Malaria (plasmodium vivax)
Malaria (plasmodiosis). Malaria coused by coccidia is the most serious parasite infestation on the world scale, taking into consideration its range and mortality. Malaria is caused by four species of Plasmodium: P. vivax, P. ovale, P. malariae i P. falciarum. They have a complicated life cycle consisting in asexual reproduction in human hepatocytes and erythrocytes, and gamogonic and sporogonic reproduction in gnats from the anopheles group. The incubation period lasts usually 8 – 15 days (28 – 37 in case of P.malariae infestation). The majority of P.falciparum infestations show symptoms a month after infection, however some strains, for instance P. vivax might show symptoms even after a year.
Massive fight against malaria, started by the UNO in 1953, led to its elimination in many countries, nevertheless 40% of the world population live in areas where it spreads easily. It is estimated that there are about 273 million cases of malaria infections all over the world, over a million of which end with death.
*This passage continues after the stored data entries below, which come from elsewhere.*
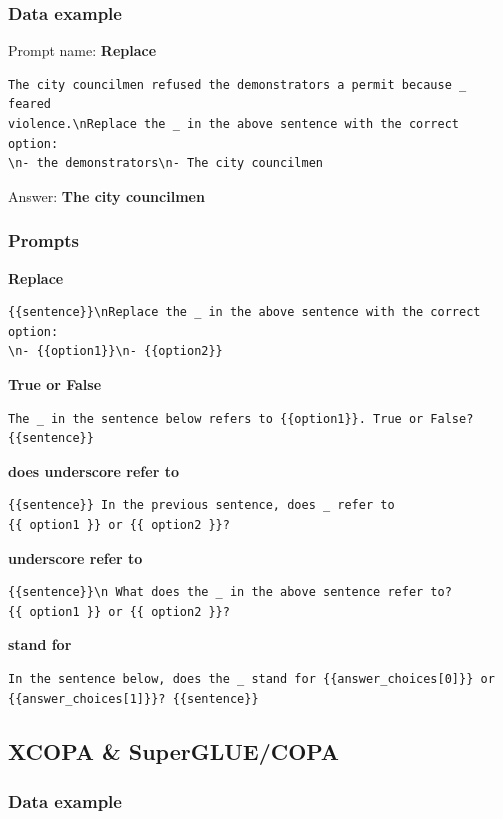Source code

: \documentclass[twoside,11pt]{article}
\begin{document}
\subsubsection{Data example}

Prompt name: \textbf{Replace}
\begin{verbatim}
The city councilmen refused the demonstrators a permit because _ feared 
violence.\nReplace the _ in the above sentence with the correct option: 
\n- the demonstrators\n- The city councilmen
\end{verbatim}
Answer: \textbf{The city councilmen}

\subsubsection{Prompts}

\textbf{Replace}
\begin{verbatim}
{{sentence}}\nReplace the _ in the above sentence with the correct option:
\n- {{option1}}\n- {{option2}}
\end{verbatim}

\noindent\textbf{True or False}
\begin{verbatim}
The _ in the sentence below refers to {{option1}}. True or False? 
{{sentence}}
\end{verbatim}

\noindent\textbf{does underscore refer to}
\begin{verbatim}
{{sentence}} In the previous sentence, does _ refer to 
{{ option1 }} or {{ option2 }}?
\end{verbatim}

\noindent\textbf{underscore refer to}
\begin{verbatim}
{{sentence}}\n What does the _ in the above sentence refer to? 
{{ option1 }} or {{ option2 }}?
\end{verbatim}

\noindent\textbf{stand for}
\begin{verbatim}
In the sentence below, does the _ stand for {{answer_choices[0]}} or 
{{answer_choices[1]}}? {{sentence}}
\end{verbatim}


\subsection{XCOPA \& SuperGLUE/COPA}

\subsubsection{Data example}
\end{document}
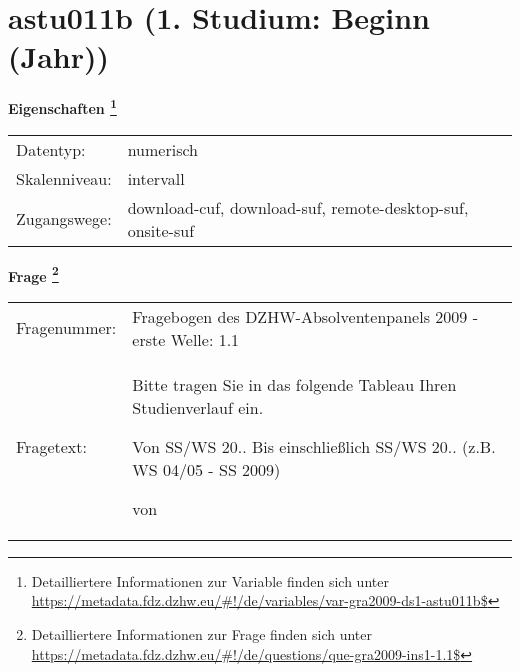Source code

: 
    \setcounter{footnote}{0}

    \vspace*{-1.8cm}
	\section{astu011b (1. Studium: Beginn (Jahr))}
	\label{section:astu011b}



    \vspace*{0.5cm}
    \noindent\textbf{Eigenschaften
	\footnote{Detailliertere Informationen zur Variable finden sich unter
		\url{https://metadata.fdz.dzhw.eu/\#!/de/variables/var-gra2009-ds1-astu011b$}}}\\
	\begin{tabularx}{\hsize}{@{}lX}
	Datentyp: & numerisch \\
	Skalenniveau: & intervall \\
	Zugangswege: &
	  download-cuf, 
	  download-suf, 
	  remote-desktop-suf, 
	  onsite-suf
 \\
    \end{tabularx}



				\vspace*{0.5cm}
                \noindent\textbf{Frage
	                \footnote{Detailliertere Informationen zur Frage finden sich unter
		              \url{https://metadata.fdz.dzhw.eu/\#!/de/questions/que-gra2009-ins1-1.1$}}}\\
				\begin{tabularx}{\hsize}{@{}lX}
					Fragenummer: &
					  Fragebogen des DZHW-Absolventenpanels 2009 - erste Welle:
					  1.1
 \\
					Fragetext: & Bitte tragen Sie in das folgende Tableau Ihren Studienverlauf ein.\par  Von SS/WS 20.. Bis einschließlich SS/WS 20.. (z.B. WS 04/05 - SS 2009)\par  von \\
				\end{tabularx}





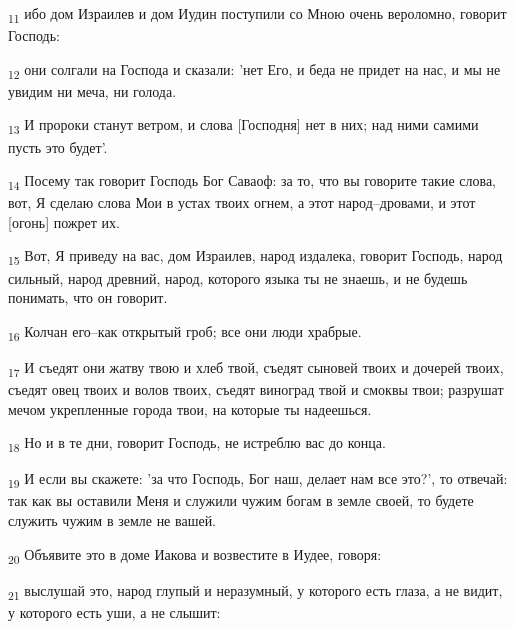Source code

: \begin{tcolorbox}
\textsubscript{11} ибо дом Израилев и дом Иудин поступили со Мною очень вероломно, говорит Господь:
\end{tcolorbox}
\begin{tcolorbox}
\textsubscript{12} они солгали на Господа и сказали: 'нет Его, и беда не придет на нас, и мы не увидим ни меча, ни голода.
\end{tcolorbox}
\begin{tcolorbox}
\textsubscript{13} И пророки станут ветром, и слова [Господня] нет в них; над ними самими пусть это будет'.
\end{tcolorbox}
\begin{tcolorbox}
\textsubscript{14} Посему так говорит Господь Бог Саваоф: за то, что вы говорите такие слова, вот, Я сделаю слова Мои в устах твоих огнем, а этот народ--дровами, и этот [огонь] пожрет их.
\end{tcolorbox}
\begin{tcolorbox}
\textsubscript{15} Вот, Я приведу на вас, дом Израилев, народ издалека, говорит Господь, народ сильный, народ древний, народ, которого языка ты не знаешь, и не будешь понимать, что он говорит.
\end{tcolorbox}
\begin{tcolorbox}
\textsubscript{16} Колчан его--как открытый гроб; все они люди храбрые.
\end{tcolorbox}
\begin{tcolorbox}
\textsubscript{17} И съедят они жатву твою и хлеб твой, съедят сыновей твоих и дочерей твоих, съедят овец твоих и волов твоих, съедят виноград твой и смоквы твои; разрушат мечом укрепленные города твои, на которые ты надеешься.
\end{tcolorbox}
\begin{tcolorbox}
\textsubscript{18} Но и в те дни, говорит Господь, не истреблю вас до конца.
\end{tcolorbox}
\begin{tcolorbox}
\textsubscript{19} И если вы скажете: 'за что Господь, Бог наш, делает нам все это?', то отвечай: так как вы оставили Меня и служили чужим богам в земле своей, то будете служить чужим в земле не вашей.
\end{tcolorbox}
\begin{tcolorbox}
\textsubscript{20} Объявите это в доме Иакова и возвестите в Иудее, говоря:
\end{tcolorbox}
\begin{tcolorbox}
\textsubscript{21} выслушай это, народ глупый и неразумный, у которого есть глаза, а не видит, у которого есть уши, а не слышит:
\end{tcolorbox}
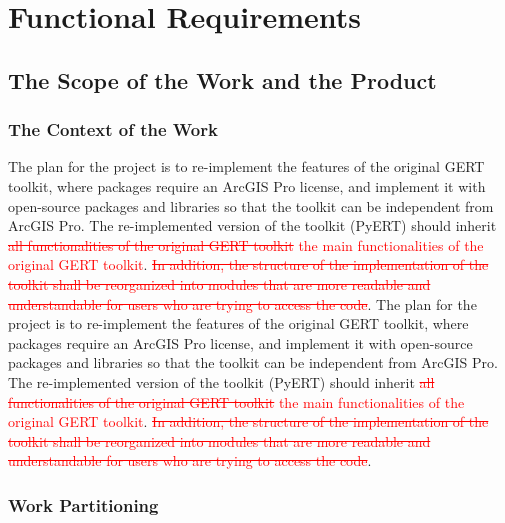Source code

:\documentclass[12pt, titlepage]{article}
\begin{document}
\section{Functional Requirements}
\subsection{The Scope of the Work and the Product}

\subsubsection{The Context of the Work}
The plan for the project is to re-implement the features of the original GERT toolkit, where packages require an ArcGIS Pro license, and implement it with open-source packages and libraries so that the toolkit can be independent from ArcGIS Pro. The re-implemented version of the toolkit (PyERT) should inherit \textcolor{red}{\sout{all functionalities of the original GERT toolkit} the main functionalities of the original GERT toolkit}. \textcolor{red}{\sout{In addition, the structure of the implementation of the toolkit shall be reorganized into modules that are more readable and understandable for users who are trying to access the code}}.
The plan for the project is to re-implement the features of the original GERT toolkit, where packages require an ArcGIS Pro license, and implement it with open-source packages and libraries so that the toolkit can be independent from ArcGIS Pro. The re-implemented version of the toolkit (PyERT) should inherit \textcolor{red}{\sout{all functionalities of the original GERT toolkit} the main functionalities of the original GERT toolkit}. \textcolor{red}{\sout{In addition, the structure of the implementation of the toolkit shall be reorganized into modules that are more readable and understandable for users who are trying to access the code}}.

\subsubsection{Work Partitioning}
\end{document}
Only in Africa 800 thousand children under 5 die because of this disease. Different environmental factors like: temperature, amplitude, humidity, access to water, people’s immunity, geneticlly fixed characters of erythrocytes determine the occurance of Anopheles and Plasmodium. In order to reduce the number of deaths caused by malaria it is significant to recognise infestation. The most serious complication of P.falciparum infection is brain malaria. It usually starts with anxiety, sanity disorders and convulsions. The infected usually fall into a coma within a couple of hours or days and 20 – 50 % of them die.
Nowadays, millions of genetically modified gnats are released in selected areas in order to fight this dangerous disease. For a long time, scientists have been working on producing a mosquito that will not be a malaria host or one that will not like the taste of human blood. The research will last for a long time yet but it proves how serious the problem is. Over time a malaria protozoon becomes resistant to drugs. Some medicines can be on the market only for a few years then they lose their efficiency compared with other drugs. The production of new ones takes years and costs millions of dollars. Every year, more people die of malaria than of tuberculosis, AIDS or meningitis altogether. These are 300 mln cases 1 mln of which will probably die.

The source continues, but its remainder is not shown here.